Из кухни донёсся голос: — Августик, вставай, опоздаешь в школу!
Он замер. Сердце сжалось. Этот голос… Не может быть. Не может быть…
Он вышел в коридор. Каждая деталь — как всплытие из небытия. Тот самый ковёр на стене. Те самые облупленные обои. Треснувший кафель. Словно кто-то воссоздал всё до мелочей, чтобы он понял: это не иллюзия. Это его шанс. Или наказание.
На кухне мать стояла у плиты. Та самая — в футболке с выцветшим рисунком, волосы собраны в небрежный пучок, одна прядь постоянно выскальзывает. Яичница шкворчит на сковородке. Радио на подоконнике булькает прогнозом погоды.
Он сел. Не сразу. Осторожно. Словно боялся, что всё это исчезнет от одного неверного движения.
— Ты чего такой странный? Бледный… — Мать потрогала его лоб. — Температуры нет.
Он ничего не сказал. Только кивнул и стал есть. Руки дрожали. Не от страха — от того, как сильно он скучал по этому. По ней. По дому. По утрам, где пахло жареным хлебом и советским радио.
На столе лежала тетрадь. Он перевернул обложку и прочитал аккуратный детский почерк: «1 вересня 1999 року». Вот и всё. Точка отсчёта. Он вернулся не просто в прошлое.
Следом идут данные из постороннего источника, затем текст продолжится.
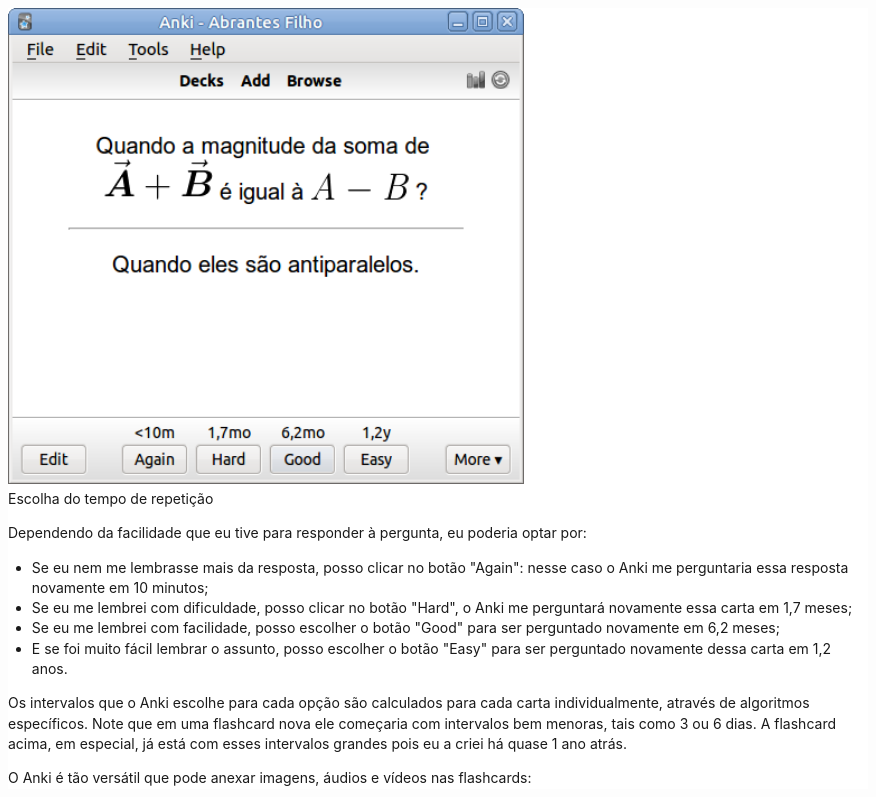 <img alt="Escolha do tempo de repetição" src="/images/misc/anki05.png" style="width:60%;">
<figcaption>Escolha do tempo de repetição</figcaption>
</figure>
</center>

Dependendo da facilidade que eu tive para responder à pergunta, eu poderia optar por:

* Se eu nem me lembrasse mais da resposta, posso clicar no botão "Again":
  nesse caso o Anki me perguntaria essa resposta novamente em 10 minutos;
* Se eu me lembrei com dificuldade, posso clicar no botão "Hard",
  o Anki me perguntará novamente essa carta em 1,7 meses;
* Se eu me lembrei com facilidade, posso escolher o botão "Good"
  para ser perguntado novamente em 6,2 meses;
* E se foi muito fácil lembrar o assunto, posso escolher o botão "Easy"
  para ser perguntado novamente dessa carta em 1,2 anos.

Os intervalos que o Anki escolhe para cada opção são calculados para cada carta
individualmente, através de algoritmos específicos. Note que em uma flashcard
nova ele começaria com intervalos bem menoras, tais como 3 ou 6 dias.
A flashcard acima, em especial, já está com esses intervalos grandes pois
eu a criei há quase 1 ano atrás.

O Anki é tão versátil que pode anexar imagens, áudios e vídeos nas flashcards:

<center>
<figure>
Он вернулся в момент, когда ещё можно было всё изменить.
У подъезда его ждал Макс. Всё так же худой, с ушами-лопухами, в слишком длинной куртке. Тот самый, чья судьба когда-то оборвалась в тени чужих ошибок.
— Ты чего молчаливый? — спросил Макс.
Август посмотрел на него с печалью и теплотой.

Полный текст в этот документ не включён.